The answer must consist of every line below that contains the word "institutions".

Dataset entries
****************************************

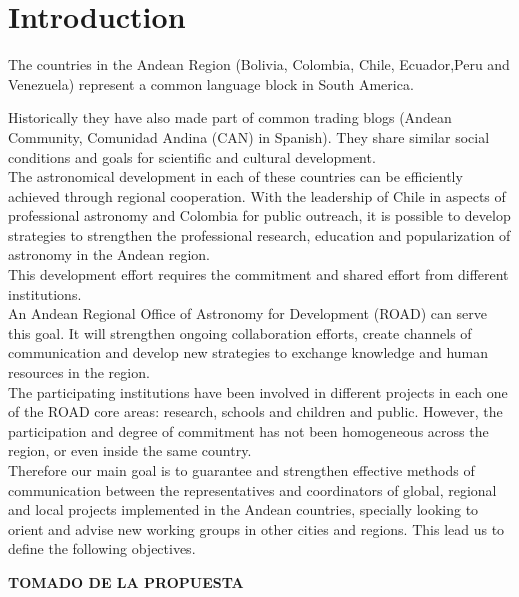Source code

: \newpage
\section{Introduction}

The countries in the Andean Region (Bolivia, Colombia, Chile, Ecuador,Peru and Venezuela) represent a common language block in South America.
 
Historically they have also made part of common trading blogs (Andean Community, Comunidad Andina (CAN) in Spanish).
They share similar social conditions and goals for scientific and cultural development.
\\

The astronomical development in each of these countries can be efficiently achieved through regional cooperation. With the leadership of Chile in aspects of professional astronomy and Colombia for public outreach, it is possible to develop strategies to strengthen the professional research, education and popularization of astronomy in the Andean region.
\\

This development effort requires the commitment and shared effort from different institutions.
\\

An Andean Regional Office of Astronomy for Development (ROAD) can serve this goal. It will strengthen ongoing collaboration efforts, create channels of communication and develop new strategies to exchange knowledge and human resources in the region. 
\\

The participating institutions have been involved in different projects in each one of the ROAD core areas: research, schools and children and public. However, the participation and degree of commitment has not been homogeneous across the region, or even inside the same country.
\\

Therefore our main goal is to guarantee and strengthen effective methods of communication between the representatives and coordinators of global, regional and local projects implemented in the Andean countries, specially looking to orient and advise new working groups
in other cities and regions. This lead us to define the following objectives.
 


\textbf{TOMADO DE LA PROPUESTA}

****************************************

# Task solution
This development effort requires the commitment and shared effort from different institutions.
The participating institutions have been involved in different projects in each one of the ROAD core areas: research, schools and children and public. However, the participation and degree of commitment has not been homogeneous across the region, or even inside the same country.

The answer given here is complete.